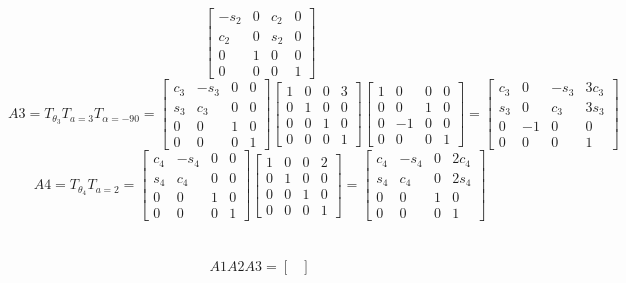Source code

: \documentclass{article}
\begin{document}
{\[\begin{bmatrix}
-s_{2} & 0 & c_{2} & 0 \\
c_{2} & 0 & s_{2} & 0 \\
0 & 1 & 0 & 0 \\
0 & 0 & 0 & 1
\end{bmatrix}
\]
\[
A3=T_{\theta_{3}}T_{a=3}T_{\alpha=-90}
=
\begin{bmatrix}
c_{3} & - s_{3} & 0 & 0 \\
s_{3} & c_{3} & 0 & 0 \\
0 & 0 & 1 & 0 \\
0 & 0 & 0 & 1
\end{bmatrix}
\begin{bmatrix}
1 & 0 & 0 & 3 \\
0 & 1 & 0 & 0 \\
0 & 0 & 1 & 0 \\
0 & 0 & 0 & 1
\end{bmatrix}
\begin{bmatrix}
1 & 0 & 0 & 0 \\
0 & 0 & 1 & 0 \\
0 & -1 & 0 & 0 \\
0 & 0 & 0 & 1
\end{bmatrix}
=
\begin{bmatrix}
c_{3} & 0 & -s_{3} & 3c_{3} \\
s_{3} & 0 & c_{3} & 3s_{3} \\
0 & -1 & 0 & 0 \\
0 & 0 & 0 & 1
\end{bmatrix}
\]
\[
A4=T_{\theta_{4}}T_{a=2}
=
\begin{bmatrix}
c_{4} & - s_{4} & 0 & 0 \\
s_{4} & c_{4} & 0 & 0 \\
0 & 0 & 1 & 0 \\
0 & 0 & 0 & 1
\end{bmatrix}
\begin{bmatrix}
1 & 0 & 0 & 2 \\
0 & 1 & 0 & 0 \\
0 & 0 & 1 & 0 \\
0 & 0 & 0 & 1
\end{bmatrix}
=
\begin{bmatrix}
c_{4} & - s_{4} & 0 & 2c_{4} \\
s_{4} & c_{4} & 0 & 2s_{4} \\
0 & 0 & 1 & 0 \\
0 & 0 & 0 & 1
\end{bmatrix}
\]
\\
\\
\[
A1A2A3=
\begin{bmatrix}

\end{bmatrix}\]}
\end{document}
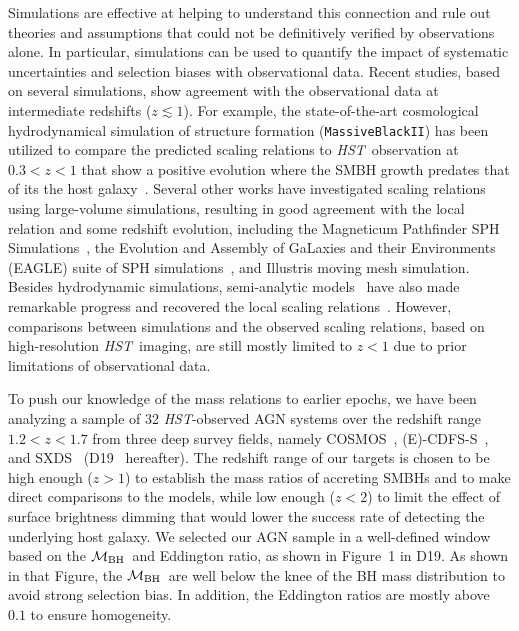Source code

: \documentclass{natureprintstyle}
\newcommand{\hst}{{\it HST}}
\newcommand{\mbh}{$\mathcal M_{\rm BH}$}
\begin{document}
Simulations are effective at helping to understand this connection and rule out theories and assumptions that could not be definitively verified by observations alone. In particular, simulations can be used to quantify the impact of systematic uncertainties and selection biases with observational data. Recent studies, based on several simulations, show agreement with the observational data at intermediate redshifts ($z\lesssim1$). For example, the state-of-the-art cosmological hydrodynamical simulation of structure formation (\texttt{MassiveBlackII}) has been utilized to compare the predicted scaling relations to \hst\ observation at $0.3<z<1$ that show a positive evolution where the SMBH growth predates that of its the host galaxy~\cite{DeG++15}. Several other works have investigated scaling relations using large-volume simulations, resulting in good agreement with the local relation and some redshift evolution, including the Magneticum Pathfinder SPH Simulations~\cite{Steinborn2015}, the Evolution and Assembly of GaLaxies and their Environments (EAGLE) suite of SPH simulations~\cite{Schaye2015}, and Illustris moving mesh simulation\cite{Sijacki2015, Vogelsberger2014, Li2019}. Besides hydrodynamic simulations, semi-analytic models~\cite{Menci2014, Menci2016} have also made remarkable progress and recovered the local scaling relations~\cite{Kormendy13}. However, comparisons between simulations and the observed scaling relations, based on high-resolution \hst\ imaging, are still mostly limited to $z<1$ due to prior limitations of observational data.

To push our knowledge of the mass relations to earlier epochs, we have been analyzing a sample of 32 \hst-observed AGN systems over the redshift range $1.2<z<1.7$ from three deep survey fields, namely COSMOS~\cite{Civano2016}, (E)-CDFS-S~\cite{Lehmer2005, Xue2011}, and SXDS~\cite{Ueda2008} (D19~\cite{Ding2019} hereafter). The redshift range of our targets is chosen to be high enough ($z>1$) to establish the mass ratios of accreting SMBHs and to make direct comparisons to the models, while low enough ($z<2$) to limit the effect of surface brightness dimming that would lower the success rate of detecting the underlying host galaxy. 
We selected our AGN sample in a well-defined window based on the \mbh\ and Eddington ratio, as shown in Figure~1 in D19. As shown in that Figure, the \mbh\ are well below the knee of the BH mass distribution to avoid strong selection bias. In addition, the Eddington ratios are mostly above $0.1$ to ensure homogeneity.
\end{document}
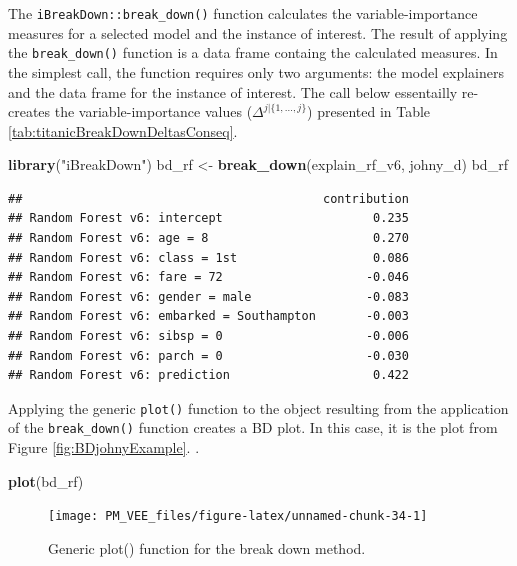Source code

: \documentclass[12pt,]{krantz}
\newenvironment{Shaded}{\begin{snugshade}}{\end{snugshade}}
\newcommand{\KeywordTok}[1]{\textcolor[rgb]{0.13,0.29,0.53}{\textbf{#1}}}
\newcommand{\NormalTok}[1]{#1}
\newcommand{\StringTok}[1]{\textcolor[rgb]{0.31,0.60,0.02}{#1}}
\begin{document}
The \texttt{iBreakDown::break\_down()} function calculates the variable-importance measures for a selected model and the instance of interest. The result of applying the \texttt{break\_down()} function is a data frame containg the calculated measures. In the simplest call, the function requires only two arguments: the model explainers and the data frame for the instance of interest. The call below essentailly re-creates the variable-importance values (\(\Delta^{j|\{1,\ldots,j\}}\)) presented in Table \ref{tab:titanicBreakDownDeltasConseq}.

\begin{Shaded}
\begin{Highlighting}[]
\KeywordTok{library}\NormalTok{(}\StringTok{"iBreakDown"}\NormalTok{)}
\NormalTok{bd_rf <-}\StringTok{ }\KeywordTok{break_down}\NormalTok{(explain_rf_v6, johny_d)}
\NormalTok{bd_rf}
\end{Highlighting}
\end{Shaded}

\begin{verbatim}
##                                          contribution
## Random Forest v6: intercept                     0.235
## Random Forest v6: age = 8                       0.270
## Random Forest v6: class = 1st                   0.086
## Random Forest v6: fare = 72                    -0.046
## Random Forest v6: gender = male                -0.083
## Random Forest v6: embarked = Southampton       -0.003
## Random Forest v6: sibsp = 0                    -0.006
## Random Forest v6: parch = 0                    -0.030
## Random Forest v6: prediction                    0.422
\end{verbatim}

Applying the generic \texttt{plot()} function to the object resulting from the application of the \texttt{break\_down()} function creates a BD plot. In this case, it is the plot from Figure \ref{fig:BDjohnyExample}.
.

\begin{Shaded}
\begin{Highlighting}[]
\KeywordTok{plot}\NormalTok{(bd_rf) }
\end{Highlighting}
\end{Shaded}

\begin{figure}

{\centering \texttt{[image: PM\_VEE\_files/figure-latex/unnamed-chunk-34-1]} 

}

\caption{Generic plot() function for the break down method.}\label{fig:unnamed-chunk-34}
\end{figure}
\end{document}
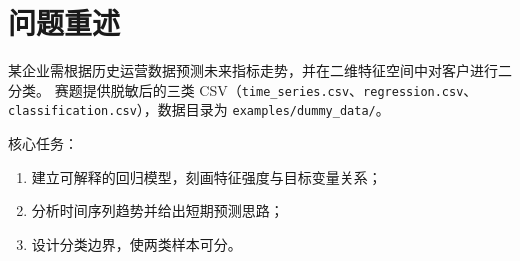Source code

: \section{问题重述}

某企业需根据历史运营数据预测未来指标走势，并在二维特征空间中对客户进行二分类。
赛题提供脱敏后的三类 CSV（\texttt{time\_series.csv}、\texttt{regression.csv}、\texttt{classification.csv}），数据目录为 \mbox{\texttt{examples/dummy\_data/}}。

核心任务：
\begin{enumerate}
  \item 建立可解释的回归模型，刻画特征强度与目标变量关系；
  \item 分析时间序列趋势并给出短期预测思路；
  \item 设计分类边界，使两类样本可分。
\end{enumerate}


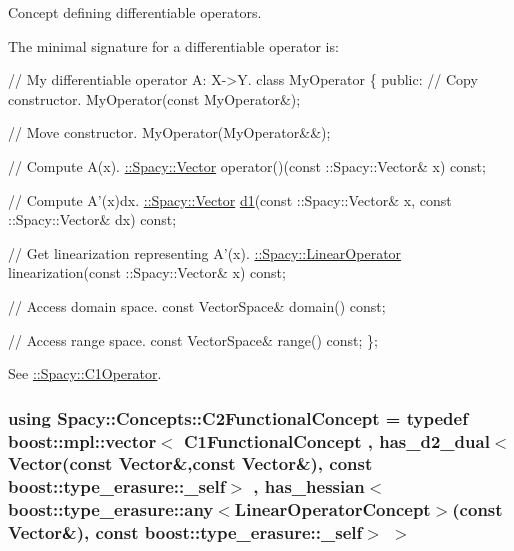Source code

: Concept defining differentiable operators. 

\label{group__ConceptGroup_ga14a12c741dc237e32862fa4bc315451b_C1OperatorConceptAnchor}%
\hypertarget{group__ConceptGroup_ga14a12c741dc237e32862fa4bc315451b_C1OperatorConceptAnchor}{}%
The minimal signature for a differentiable operator is\+: 
\begin{DoxyCode}
\textcolor{comment}{// My differentiable operator A: X->Y.}
\textcolor{keyword}{class }MyOperator
\{
\textcolor{keyword}{public}:
  \textcolor{comment}{// Copy constructor.}
  MyOperator(\textcolor{keyword}{const} MyOperator&);

  \textcolor{comment}{// Move constructor.}
  MyOperator(MyOperator&&);

  \textcolor{comment}{// Compute A(x).}
  \hyperlink{classSpacy_1_1Vector}{::Spacy::Vector} operator()(const ::Spacy::Vector& x) \textcolor{keyword}{const};

  \textcolor{comment}{// Compute A'(x)dx.}
  \hyperlink{classSpacy_1_1Vector}{::Spacy::Vector} \hyperlink{group__SpacyGroup_gab6646eb7068eb9f1369e639cf0b620a2_gab6646eb7068eb9f1369e639cf0b620a2}{d1}(const ::Spacy::Vector& x, const ::Spacy::Vector& dx) \textcolor{keyword}{const};

  \textcolor{comment}{// Get linearization representing A'(x).}
 \hyperlink{group__SpacyGroup_ga584f7b9d82a844302ba0d77c3a1b6640_ga584f7b9d82a844302ba0d77c3a1b6640}{::Spacy::LinearOperator} linearization(const ::Spacy::Vector& x) \textcolor{keyword}{const};

  \textcolor{comment}{// Access domain space.}
  \textcolor{keyword}{const} VectorSpace& domain() \textcolor{keyword}{const};

  \textcolor{comment}{// Access range space.}
  \textcolor{keyword}{const} VectorSpace& range() \textcolor{keyword}{const};
\};
\end{DoxyCode}


See \hyperlink{group__SpacyGroup_ga87ae8cb0d7a567a4bb181e0a9f182620_C1OperatorAnchor}{\+:\+:Spacy\+:\+:C1\+Operator}. \hypertarget{group__ConceptGroup_gafb4414561b07b27100cad81ecf152e47_gafb4414561b07b27100cad81ecf152e47}{}
\subsubsection[{C2\+Functional\+Concept}]{\setlength{\rightskip}{0pt plus 5cm}using {\bf Spacy\+::\+Concepts\+::\+C2\+Functional\+Concept} = typedef boost\+::mpl\+::vector$<$ C1\+Functional\+Concept , has\+\_\+d2\+\_\+dual$<$Vector(const Vector\&,const Vector\&), const boost\+::type\+\_\+erasure\+::\+\_\+self$>$ , has\+\_\+hessian$<$boost\+::type\+\_\+erasure\+::any$<$Linear\+Operator\+Concept$>$(const Vector\&), const boost\+::type\+\_\+erasure\+::\+\_\+self$>$ $>$}\label{group__ConceptGroup_gafb4414561b07b27100cad81ecf152e47_gafb4414561b07b27100cad81ecf152e47}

###

Your task: Across the listing, count the lines that contain "plot". Nothing but the number should be returned.

Response to this exercise: 3